**TASK TO COMPLETE:**
Reproduce all records verbatim.

**MATERIAL PROVIDED:**
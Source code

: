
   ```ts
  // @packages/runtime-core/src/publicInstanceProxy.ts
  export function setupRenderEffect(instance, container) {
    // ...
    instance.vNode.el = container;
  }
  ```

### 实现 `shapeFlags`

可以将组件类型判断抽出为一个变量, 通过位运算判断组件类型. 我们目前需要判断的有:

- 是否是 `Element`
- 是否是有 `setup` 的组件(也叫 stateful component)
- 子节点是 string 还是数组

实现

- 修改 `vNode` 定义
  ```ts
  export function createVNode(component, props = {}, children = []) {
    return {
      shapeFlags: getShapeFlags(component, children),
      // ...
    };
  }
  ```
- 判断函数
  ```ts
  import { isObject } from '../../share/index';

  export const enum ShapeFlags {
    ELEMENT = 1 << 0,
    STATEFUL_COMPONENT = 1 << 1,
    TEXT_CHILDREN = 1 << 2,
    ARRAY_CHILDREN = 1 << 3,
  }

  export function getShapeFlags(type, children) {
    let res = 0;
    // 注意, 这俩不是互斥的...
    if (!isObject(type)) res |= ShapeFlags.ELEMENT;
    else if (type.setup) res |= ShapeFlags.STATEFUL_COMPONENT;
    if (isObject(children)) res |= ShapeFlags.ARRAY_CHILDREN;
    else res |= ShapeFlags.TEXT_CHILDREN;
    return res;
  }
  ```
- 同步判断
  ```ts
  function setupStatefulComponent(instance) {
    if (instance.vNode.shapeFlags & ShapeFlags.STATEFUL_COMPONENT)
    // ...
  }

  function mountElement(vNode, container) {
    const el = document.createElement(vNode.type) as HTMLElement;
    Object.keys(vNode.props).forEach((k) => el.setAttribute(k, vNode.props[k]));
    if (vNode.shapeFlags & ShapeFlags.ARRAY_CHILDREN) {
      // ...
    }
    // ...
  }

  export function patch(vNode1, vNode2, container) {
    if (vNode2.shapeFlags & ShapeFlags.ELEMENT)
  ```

**ANSWER FOR THIS EXERCISE:**
Source code

:
   ```ts
  // @packages/runtime-core/src/publicInstanceProxy.ts
  export function setupRenderEffect(instance, container) {
    // ...
    instance.vNode.el = container;
  }
  ```

### 实现 `shapeFlags`

可以将组件类型判断抽出为一个变量, 通过位运算判断组件类型. 我们目前需要判断的有:

- 是否是 `Element`
- 是否是有 `setup` 的组件(也叫 stateful component)
- 子节点是 string 还是数组

实现

- 修改 `vNode` 定义
  ```ts
  export function createVNode(component, props = {}, children = []) {
    return {
      shapeFlags: getShapeFlags(component, children),
      // ...
    };
  }
  ```
- 判断函数
  ```ts
  import { isObject } from '../../share/index';

  export const enum ShapeFlags {
    ELEMENT = 1 << 0,
    STATEFUL_COMPONENT = 1 << 1,
    TEXT_CHILDREN = 1 << 2,
    ARRAY_CHILDREN = 1 << 3,
  }

  export function getShapeFlags(type, children) {
    let res = 0;
    // 注意, 这俩不是互斥的...
    if (!isObject(type)) res |= ShapeFlags.ELEMENT;
    else if (type.setup) res |= ShapeFlags.STATEFUL_COMPONENT;
    if (isObject(children)) res |= ShapeFlags.ARRAY_CHILDREN;
    else res |= ShapeFlags.TEXT_CHILDREN;
    return res;
  }
  ```
- 同步判断
  ```ts
  function setupStatefulComponent(instance) {
    if (instance.vNode.shapeFlags & ShapeFlags.STATEFUL_COMPONENT)
    // ...
  }

  function mountElement(vNode, container) {
    const el = document.createElement(vNode.type) as HTMLElement;
    Object.keys(vNode.props).forEach((k) => el.setAttribute(k, vNode.props[k]));
    if (vNode.shapeFlags & ShapeFlags.ARRAY_CHILDREN) {
      // ...
    }
    // ...
  }

  export function patch(vNode1, vNode2, container) {
    if (vNode2.shapeFlags & ShapeFlags.ELEMENT)
  ```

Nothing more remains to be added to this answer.